Но довольно о снах, луне и об овцах, пора вернуться к василеостровскому Фаусту, раскрывающему каждую книгу-новинку с таким видом, будто слова только что научились слетать с языка на бумагу.
Мы уже упоминали, что Коля занялся изучением естественных наук только из-за абсолютной преданности истине.
Он был сжигаем фаустовской страстью к знанию. Его интересовало все: клетка и Вселенная, языки и знаки а за последние дни и Н. В. Гоголь, как личность и как автор «Носа» и еще более онтологичных и загадочных «Мертвых душ».
После мейерхольдовского спектакля «Ревизор» он ворвался за кулисы (или, точнее, за конструкции, их заменявшие), разыскал сурового и капризного режиссера. Режиссер обозвал Колю психопатом, но Колину концепцию выслушал. А потом выгнал Колю из-за кулис, но, выгоняя, дал Коле совет, может и справедливый, но звучавший несколько странно. Он посоветовал Коле выйти из своего времени и оказаться там, рядом с Гоголем, а может, и в его душе. Режиссер, которого Борис Пастернак в специально написанном стихотворении сравнивал с богом, при всей мощи своей фантазии все же не предполагал, что Коля сумеет воспользоваться его советом.

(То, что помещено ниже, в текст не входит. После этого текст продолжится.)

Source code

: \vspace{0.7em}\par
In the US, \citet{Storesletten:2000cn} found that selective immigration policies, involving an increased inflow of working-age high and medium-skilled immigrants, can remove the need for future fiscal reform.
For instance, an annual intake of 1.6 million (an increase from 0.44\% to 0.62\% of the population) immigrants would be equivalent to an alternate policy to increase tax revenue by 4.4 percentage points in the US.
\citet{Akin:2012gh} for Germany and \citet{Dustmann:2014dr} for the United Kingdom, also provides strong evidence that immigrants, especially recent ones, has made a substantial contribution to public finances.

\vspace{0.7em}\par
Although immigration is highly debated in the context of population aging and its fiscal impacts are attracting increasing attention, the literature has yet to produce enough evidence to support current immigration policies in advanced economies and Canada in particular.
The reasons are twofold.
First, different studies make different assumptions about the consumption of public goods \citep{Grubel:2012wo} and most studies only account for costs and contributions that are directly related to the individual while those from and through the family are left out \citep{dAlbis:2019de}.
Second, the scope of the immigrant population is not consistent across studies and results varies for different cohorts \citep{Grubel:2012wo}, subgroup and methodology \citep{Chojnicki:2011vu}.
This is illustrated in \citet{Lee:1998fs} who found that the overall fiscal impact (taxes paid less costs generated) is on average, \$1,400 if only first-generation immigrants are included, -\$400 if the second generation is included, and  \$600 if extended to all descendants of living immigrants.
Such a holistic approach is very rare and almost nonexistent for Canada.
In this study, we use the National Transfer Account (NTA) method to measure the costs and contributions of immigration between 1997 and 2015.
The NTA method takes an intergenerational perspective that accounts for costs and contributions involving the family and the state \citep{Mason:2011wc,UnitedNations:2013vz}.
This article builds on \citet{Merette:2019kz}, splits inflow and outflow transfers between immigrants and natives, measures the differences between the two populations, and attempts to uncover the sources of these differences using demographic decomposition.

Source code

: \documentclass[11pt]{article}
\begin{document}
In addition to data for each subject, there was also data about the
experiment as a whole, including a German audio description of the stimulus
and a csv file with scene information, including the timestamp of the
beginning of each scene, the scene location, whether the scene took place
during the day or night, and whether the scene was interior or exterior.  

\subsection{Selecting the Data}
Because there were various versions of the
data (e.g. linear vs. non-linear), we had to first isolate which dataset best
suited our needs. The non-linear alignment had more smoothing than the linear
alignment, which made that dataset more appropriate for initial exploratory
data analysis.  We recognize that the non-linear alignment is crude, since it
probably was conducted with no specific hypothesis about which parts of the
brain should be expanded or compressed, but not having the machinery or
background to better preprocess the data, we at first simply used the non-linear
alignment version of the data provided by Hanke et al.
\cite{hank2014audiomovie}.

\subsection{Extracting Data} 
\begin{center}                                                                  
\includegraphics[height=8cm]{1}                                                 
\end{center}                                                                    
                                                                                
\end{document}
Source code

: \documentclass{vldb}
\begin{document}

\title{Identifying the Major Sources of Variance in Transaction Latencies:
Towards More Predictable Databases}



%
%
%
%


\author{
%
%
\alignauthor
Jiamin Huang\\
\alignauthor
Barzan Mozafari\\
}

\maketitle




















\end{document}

Но мы несколько упреждаем события и незаконно забегаем вперед. Вернемся к тому моменту, когда Коля еще работал в цитологической лаборатории и частенько ездил в Москву (иногда даже в товарном вагоне) — слушать лекции своего московского кумира, знаменитого цитолога профессора Кольцова. Впрочем, профессор Кольцов заслуживал того, чтобы к нему ездили в товарном вагоне или полузайцем на багажной полке по договоренности со знакомой проводницей, догадывающейся о том, что такое современная наука и сколь многим приходится жертвовать ради нее.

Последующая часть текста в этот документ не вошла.